## Provided records:
▬▬▬▬▬▬
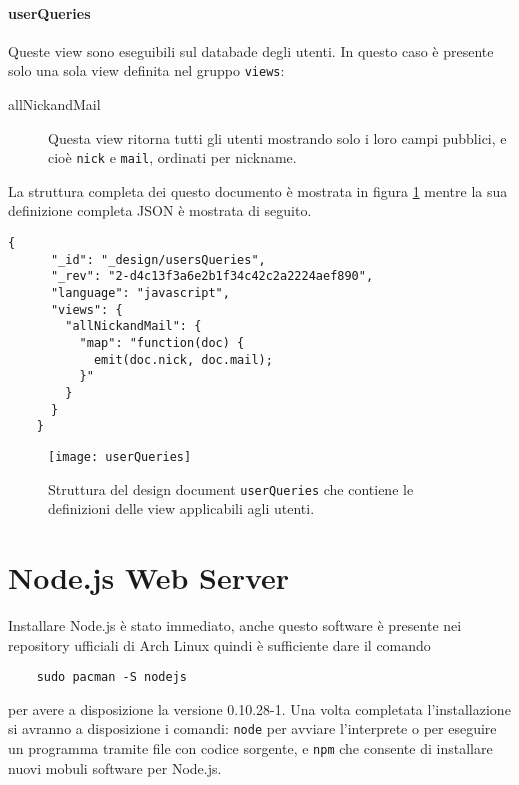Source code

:                \paragraph{userQueries} Queste view sono eseguibili sul
                databade degli utenti. In questo caso è presente solo una sola
                view definita nel gruppo \texttt{views}:
                \begin{description}
                    \item[allNickandMail] Questa view ritorna tutti gli utenti
                    mostrando solo i loro campi pubblici, e cioè \texttt{nick}
                    e \texttt{mail}, ordinati per nickname.
                \end{description}
                La struttura completa dei questo documento è mostrata in
                figura \ref{fig:userQueries} mentre la sua definizione completa
                JSON è mostrata di seguito.
                \begin{lstlisting}[language=plane]
    {
      "_id": "_design/usersQueries",
      "_rev": "2-d4c13f3a6e2b1f34c42c2a2224aef890",
      "language": "javascript",
      "views": {
        "allNickandMail": {
          "map": "function(doc) {
            emit(doc.nick, doc.mail);
          }"
        }
      }
    }
                \end{lstlisting}
                \begin{figure}[H]
                    \centering
                    \texttt{[image: userQueries]}
                    \caption{
                        Struttura del design document \texttt{userQueries} che
                        contiene le definizioni delle view applicabili agli
                        utenti.
                    }
                    \label{fig:userQueries}
                \end{figure}


    \section{Node.js Web Server}
        Installare Node.js è stato immediato, anche questo software è
        presente nei repository ufficiali di Arch Linux quindi è sufficiente
        dare il comando
        \begin{lstlisting}
    sudo pacman -S nodejs
        \end{lstlisting}
        per avere a disposizione la versione 0.10.28-1. Una volta completata
        l'installazione si avranno a disposizione i comandi: \texttt{node}
        per avviare l'interprete o per eseguire un programma tramite file con
        codice sorgente, e \texttt{npm} che consente di installare nuovi
        mobuli software per Node.js.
▬▬▬▬▬▬
## What needs to be done:
Once the line containing "emit(doc.nick, doc.mail);" is found in the listing above, set down that line and every line after it, exactly.

## Output:
            emit(doc.nick, doc.mail);
          }"
        }
      }
    }
                \end{lstlisting}
                \begin{figure}[H]
                    \centering
                    \texttt{[image: userQueries]}
                    \caption{
                        Struttura del design document \texttt{userQueries} che
                        contiene le definizioni delle view applicabili agli
                        utenti.
                    }
                    \label{fig:userQueries}
                \end{figure}


    \section{Node.js Web Server}
        Installare Node.js è stato immediato, anche questo software è
        presente nei repository ufficiali di Arch Linux quindi è sufficiente
        dare il comando
        \begin{lstlisting}
    sudo pacman -S nodejs
        \end{lstlisting}
        per avere a disposizione la versione 0.10.28-1. Una volta completata
        l'installazione si avranno a disposizione i comandi: \texttt{node}
        per avviare l'interprete o per eseguire un programma tramite file con
        codice sorgente, e \texttt{npm} che consente di installare nuovi
        mobuli software per Node.js.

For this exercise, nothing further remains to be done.